### Problem description:
What is the number of lines in the records below holding the string "전환합니다"? Reply with it and nothing else.

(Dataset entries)
== Segment start ==

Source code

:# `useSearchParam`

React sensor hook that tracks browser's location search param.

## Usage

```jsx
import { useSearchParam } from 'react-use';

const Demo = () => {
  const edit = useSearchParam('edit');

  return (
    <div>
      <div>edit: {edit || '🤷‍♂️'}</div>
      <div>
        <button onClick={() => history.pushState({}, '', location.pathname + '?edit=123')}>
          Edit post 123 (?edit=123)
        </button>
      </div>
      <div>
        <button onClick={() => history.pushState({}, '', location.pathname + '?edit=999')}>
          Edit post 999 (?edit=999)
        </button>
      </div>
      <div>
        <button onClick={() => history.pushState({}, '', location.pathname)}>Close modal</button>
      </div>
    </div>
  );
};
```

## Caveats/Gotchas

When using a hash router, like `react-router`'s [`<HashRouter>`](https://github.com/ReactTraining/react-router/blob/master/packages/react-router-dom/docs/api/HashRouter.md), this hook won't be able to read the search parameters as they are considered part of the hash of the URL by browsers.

== Segment end ==
== Segment start ==

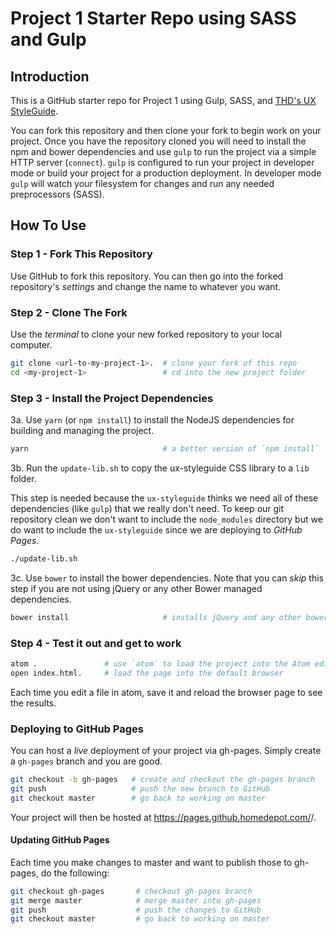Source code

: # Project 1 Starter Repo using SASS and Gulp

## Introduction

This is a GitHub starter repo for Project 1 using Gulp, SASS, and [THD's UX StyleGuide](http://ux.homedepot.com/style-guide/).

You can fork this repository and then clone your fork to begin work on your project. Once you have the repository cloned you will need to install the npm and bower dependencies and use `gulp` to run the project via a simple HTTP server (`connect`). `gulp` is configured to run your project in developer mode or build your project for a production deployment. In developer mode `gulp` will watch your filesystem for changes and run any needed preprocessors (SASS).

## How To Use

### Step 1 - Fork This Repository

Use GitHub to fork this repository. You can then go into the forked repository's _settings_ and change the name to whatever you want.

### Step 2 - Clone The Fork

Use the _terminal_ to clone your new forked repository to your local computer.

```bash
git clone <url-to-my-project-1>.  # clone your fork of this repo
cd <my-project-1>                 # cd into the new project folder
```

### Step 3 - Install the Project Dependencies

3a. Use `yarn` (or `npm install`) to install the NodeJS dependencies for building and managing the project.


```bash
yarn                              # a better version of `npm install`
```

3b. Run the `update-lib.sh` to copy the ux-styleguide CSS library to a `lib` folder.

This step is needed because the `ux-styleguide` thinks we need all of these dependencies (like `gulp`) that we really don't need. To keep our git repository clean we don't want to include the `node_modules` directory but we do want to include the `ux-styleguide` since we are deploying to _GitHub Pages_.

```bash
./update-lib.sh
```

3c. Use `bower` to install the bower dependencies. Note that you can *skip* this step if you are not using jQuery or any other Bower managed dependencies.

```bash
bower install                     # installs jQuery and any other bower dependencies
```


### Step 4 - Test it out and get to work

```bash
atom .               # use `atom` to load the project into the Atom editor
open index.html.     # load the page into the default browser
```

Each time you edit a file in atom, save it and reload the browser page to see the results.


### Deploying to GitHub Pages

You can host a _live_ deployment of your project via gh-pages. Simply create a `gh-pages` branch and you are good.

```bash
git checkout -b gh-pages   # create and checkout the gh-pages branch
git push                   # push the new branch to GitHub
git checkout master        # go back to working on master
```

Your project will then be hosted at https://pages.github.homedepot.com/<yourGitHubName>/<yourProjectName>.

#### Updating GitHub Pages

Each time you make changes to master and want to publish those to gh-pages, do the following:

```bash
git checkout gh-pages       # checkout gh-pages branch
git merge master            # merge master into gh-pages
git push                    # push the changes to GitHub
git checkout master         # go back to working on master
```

== Segment end ==
== Segment start ==

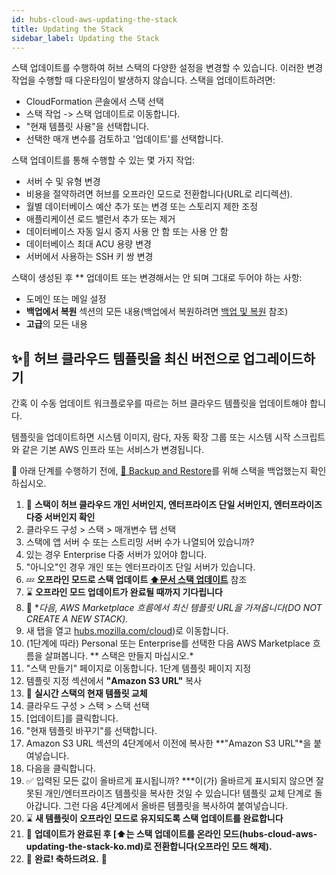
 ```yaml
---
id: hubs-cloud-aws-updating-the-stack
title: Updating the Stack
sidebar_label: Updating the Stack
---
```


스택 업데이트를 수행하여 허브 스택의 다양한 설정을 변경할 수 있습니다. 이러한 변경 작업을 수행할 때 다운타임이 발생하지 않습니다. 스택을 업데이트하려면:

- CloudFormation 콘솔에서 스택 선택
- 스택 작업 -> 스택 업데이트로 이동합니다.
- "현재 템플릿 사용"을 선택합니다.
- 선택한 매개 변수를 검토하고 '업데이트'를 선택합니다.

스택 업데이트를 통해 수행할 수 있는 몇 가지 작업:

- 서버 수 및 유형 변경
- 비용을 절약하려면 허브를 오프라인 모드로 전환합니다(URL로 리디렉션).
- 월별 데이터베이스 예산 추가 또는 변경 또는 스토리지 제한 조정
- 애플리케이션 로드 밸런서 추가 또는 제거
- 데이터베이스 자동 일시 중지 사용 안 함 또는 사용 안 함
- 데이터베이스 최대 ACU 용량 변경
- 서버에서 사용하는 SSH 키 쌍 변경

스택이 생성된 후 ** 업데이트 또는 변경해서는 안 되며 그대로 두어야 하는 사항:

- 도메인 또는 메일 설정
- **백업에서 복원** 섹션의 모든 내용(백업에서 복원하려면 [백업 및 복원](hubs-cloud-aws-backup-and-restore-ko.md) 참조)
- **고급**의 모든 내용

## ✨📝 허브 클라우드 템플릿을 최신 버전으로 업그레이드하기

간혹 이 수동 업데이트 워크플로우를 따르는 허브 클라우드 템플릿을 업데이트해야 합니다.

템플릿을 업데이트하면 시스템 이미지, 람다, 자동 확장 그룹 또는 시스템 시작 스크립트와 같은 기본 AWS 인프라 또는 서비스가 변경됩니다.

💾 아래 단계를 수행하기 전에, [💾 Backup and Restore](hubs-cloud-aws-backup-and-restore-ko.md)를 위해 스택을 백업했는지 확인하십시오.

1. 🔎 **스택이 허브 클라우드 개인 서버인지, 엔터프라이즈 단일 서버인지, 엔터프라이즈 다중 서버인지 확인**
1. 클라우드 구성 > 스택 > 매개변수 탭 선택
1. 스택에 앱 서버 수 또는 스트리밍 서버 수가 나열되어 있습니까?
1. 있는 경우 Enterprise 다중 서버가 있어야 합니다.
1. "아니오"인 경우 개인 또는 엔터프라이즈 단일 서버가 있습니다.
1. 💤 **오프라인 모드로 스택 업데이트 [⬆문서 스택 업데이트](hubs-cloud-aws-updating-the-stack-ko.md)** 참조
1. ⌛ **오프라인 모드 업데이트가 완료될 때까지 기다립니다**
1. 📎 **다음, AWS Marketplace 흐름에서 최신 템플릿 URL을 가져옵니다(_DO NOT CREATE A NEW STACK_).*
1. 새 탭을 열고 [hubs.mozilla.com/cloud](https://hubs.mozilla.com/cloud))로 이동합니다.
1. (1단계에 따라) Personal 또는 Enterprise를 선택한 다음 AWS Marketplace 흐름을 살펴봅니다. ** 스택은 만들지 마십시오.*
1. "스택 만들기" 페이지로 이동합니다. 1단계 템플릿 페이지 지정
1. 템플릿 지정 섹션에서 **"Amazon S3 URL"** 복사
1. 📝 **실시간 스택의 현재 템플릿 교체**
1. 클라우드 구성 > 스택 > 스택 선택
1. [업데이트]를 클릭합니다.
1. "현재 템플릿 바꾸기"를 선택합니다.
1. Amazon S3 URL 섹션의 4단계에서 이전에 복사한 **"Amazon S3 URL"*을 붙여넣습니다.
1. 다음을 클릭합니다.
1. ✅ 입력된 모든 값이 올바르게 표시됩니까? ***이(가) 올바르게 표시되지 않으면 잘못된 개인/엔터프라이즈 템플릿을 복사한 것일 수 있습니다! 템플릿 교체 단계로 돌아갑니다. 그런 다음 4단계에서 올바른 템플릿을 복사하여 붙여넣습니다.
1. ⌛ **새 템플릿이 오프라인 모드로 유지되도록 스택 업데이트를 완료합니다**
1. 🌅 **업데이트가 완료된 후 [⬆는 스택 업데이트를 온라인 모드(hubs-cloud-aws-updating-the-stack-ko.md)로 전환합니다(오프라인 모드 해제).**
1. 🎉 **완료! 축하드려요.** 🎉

== Segment end ==

### Exercise result:
2